For testing, consider using event listeners. These are online services that allow users to create and manage custom webhook endpoints for testing webhooks. This will enable you to see the events Bob sends when you subscribe, even before you develop your own event listener.
Disclaimer: Sending events to an external tool means you may expose your data. Make sure you trust the tool with your data.

Best practices

Follow these best practices when you develop your event listener Webhook to catch the events:

1. Don't rely on the event's payload:
   When you implement the event listener on your side, consider that Bob Events sends some of the data related to the event as the event's payload. As a best practice, we advise using the Webhooks' event payload as a notification only and then making an API call to retrieve all the necessary data. To learn more, see Getting Started with the Bob API.
2. Handle an 'incoming events' queue:
   Bob supports performing bulk changes that can be generated by either the client or a system update. If a bulk change is made, the server may receive multiple concurrent events indicating the changes that took place. To manage multiple concurrent events, we recommend creating a queue on the listener end. This queue will buffer incoming events, allowing the server to process them appropriately. This approach ensures that bulk changes are captured correctly and that your listener responds appropriately while maintaining the connection.

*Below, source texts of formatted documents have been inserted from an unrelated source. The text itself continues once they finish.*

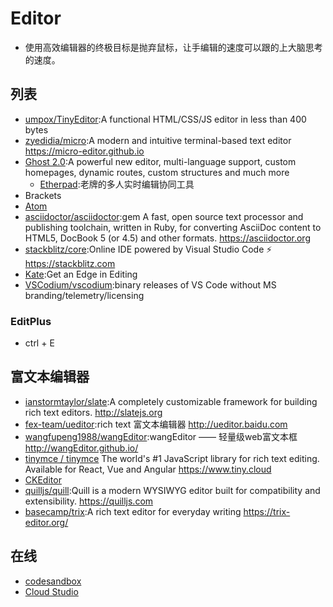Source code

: # Editor

* 使用高效编辑器的终极目标是抛弃鼠标，让手编辑的速度可以跟的上大脑思考的速度。

## 列表

* [umpox/TinyEditor](https://github.com/umpox/TinyEditor):A functional HTML/CSS/JS editor in less than 400 bytes
* [zyedidia/micro](https://github.com/zyedidia/micro):A modern and intuitive terminal-based text editor <https://micro-editor.github.io>
* [Ghost 2.0](https://blog.ghost.org/2-0/):A powerful new editor, multi-language support, custom homepages, dynamic routes, custom structures and much more
  - [Etherpad](http://etherpad.org/):老牌的多人实时编辑协同工具
* Brackets
* [Atom](./Atom.md)
* [asciidoctor/asciidoctor](https://github.com/asciidoctor/asciidoctor):gem A fast, open source text processor and publishing toolchain, written in Ruby, for converting AsciiDoc content to HTML5, DocBook 5 (or 4.5) and other formats. <https://asciidoctor.org>
* [stackblitz/core](https://github.com/stackblitz/core):Online IDE powered by Visual Studio Code ⚡️ <https://stackblitz.com>
* [Kate](https://kate-editor.org/):Get an Edge in Editing
* [VSCodium/vscodium](https://github.com/VSCodium/vscodium):binary releases of VS Code without MS branding/telemetry/licensing

### EditPlus

* ctrl + E

## 富文本编辑器

* [ianstormtaylor/slate](https://github.com/ianstormtaylor/slate):A completely customizable framework for building rich text editors. <http://slatejs.org>
* [fex-team/ueditor](https://github.com/fex-team/ueditor):rich text 富文本编辑器 <http://ueditor.baidu.com>
* [wangfupeng1988/wangEditor](https://github.com/wangfupeng1988/wangEditor/):wangEditor —— 轻量级web富文本框 <http://wangEditor.github.io/>
* [tinymce / tinymce](https://github.com/tinymce/tinymce) The world's #1 JavaScript library for rich text editing. Available for React, Vue and Angular <https://www.tiny.cloud>
* [CKEditor](http://ckeditor.com/)
* [quilljs/quill](https://github.com/quilljs/quill):Quill is a modern WYSIWYG editor built for compatibility and extensibility. <https://quilljs.com>
* [basecamp/trix](https://github.com/basecamp/trix):A rich text editor for everyday writing <https://trix-editor.org/>

## 在线

* [codesandbox](https://codesandbox.io)
* [Cloud Studio](https://studio.dev.tencent.com/)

Manage Subscribed Webhooks in Bob

Once you subscribe, your subscribed Webhooks are listed on the Webhooks page Bob with the following details:

• Name.
• URL.
• Secret.
• Webhook status - active or inactive.
• Created by.

To test webhooks, edit their details, activate or deactivate them, and view the webhook's log history, follow the step-by-step instructions in Manage Webhooks ↗.